Just wondering if there is anything you can put in the fresh water when flushing to help clean out any build up.
cheers
 
hi
Boat lives in salt water and I want to periodically flush the motor with some fresh water etc.
Just wondering if there is anything you can put in the fresh water when flushing to help clean out any build up.
cheers

Not that simple

A quick flush is not likely to do much good because until the engine reaches normal working temperature the thermostat remains closed and little or no water actually flows through the engine itself. Just through the bypass and out of the exhaust.

If needs rigging up with a continuous flow of fresh water or some sort of re-circulation system, until it is up to full temperature.
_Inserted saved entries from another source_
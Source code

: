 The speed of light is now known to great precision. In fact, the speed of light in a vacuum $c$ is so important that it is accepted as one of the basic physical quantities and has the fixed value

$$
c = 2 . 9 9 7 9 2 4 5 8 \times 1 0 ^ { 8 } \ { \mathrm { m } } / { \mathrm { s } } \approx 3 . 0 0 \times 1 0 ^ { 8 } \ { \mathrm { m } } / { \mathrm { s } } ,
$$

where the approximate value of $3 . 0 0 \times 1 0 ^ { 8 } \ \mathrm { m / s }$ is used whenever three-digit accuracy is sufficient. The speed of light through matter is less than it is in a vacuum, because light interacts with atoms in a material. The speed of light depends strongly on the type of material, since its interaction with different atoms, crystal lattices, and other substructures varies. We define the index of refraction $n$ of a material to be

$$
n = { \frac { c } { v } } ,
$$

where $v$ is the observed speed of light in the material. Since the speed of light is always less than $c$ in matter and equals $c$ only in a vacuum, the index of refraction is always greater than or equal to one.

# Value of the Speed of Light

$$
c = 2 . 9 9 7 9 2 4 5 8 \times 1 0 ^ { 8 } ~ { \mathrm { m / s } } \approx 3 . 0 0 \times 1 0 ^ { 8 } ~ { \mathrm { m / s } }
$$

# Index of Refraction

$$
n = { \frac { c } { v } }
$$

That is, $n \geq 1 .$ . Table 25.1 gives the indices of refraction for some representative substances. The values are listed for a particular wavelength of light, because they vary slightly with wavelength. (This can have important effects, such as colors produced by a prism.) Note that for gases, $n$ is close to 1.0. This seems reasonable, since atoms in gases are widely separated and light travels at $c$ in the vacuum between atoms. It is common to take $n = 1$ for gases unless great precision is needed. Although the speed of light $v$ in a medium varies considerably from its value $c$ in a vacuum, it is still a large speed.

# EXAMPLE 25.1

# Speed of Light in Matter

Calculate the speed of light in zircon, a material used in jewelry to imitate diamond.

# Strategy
Products like "Salt Away" might help once circulation is achieved . A badly scaled system might need a descaler such as "Rydlyme" or a central heating system descaler such as Fernox DS 3 or DS 40 perhaps
 
My boat which I have owned for 18 months has a raw water cooled Yanmar 1GM10. The original owner installed it in 1985 and every winter he disconnected the inlet hose and attached an extension tube which he dipped in a 25 litre container of fresh water. He ran the engine until it was nearly gone and then stuck the tube in a litre container of cheap white vinegar and stopped the engine when it had sucked it up. He left it in overnight and then put another 25 l of fresh water through.
I changed the anode last year - the old one was completely gone - and as far as I could see the waterways were fairly clear.
I haven't done the vinegar rinse myself though as I'm still not sure about it.
Has anyone else done this with vinegar? Would it be more effective with a decalcing solution?
Sailorbaz
 
Why not remove the thermostat cover,take out the thermostat, replace the cover and then run the engine. That way the flushing starts straight away - no need to wait for the engine to warm up. But what do people think about the white vinegar?
 
Why not remove the thermostat cover,take out the thermostat, replace the cover and then run the engine. That way the flushing starts straight away - no need to wait for the engine to warm up. But what do people think about the white vinegar?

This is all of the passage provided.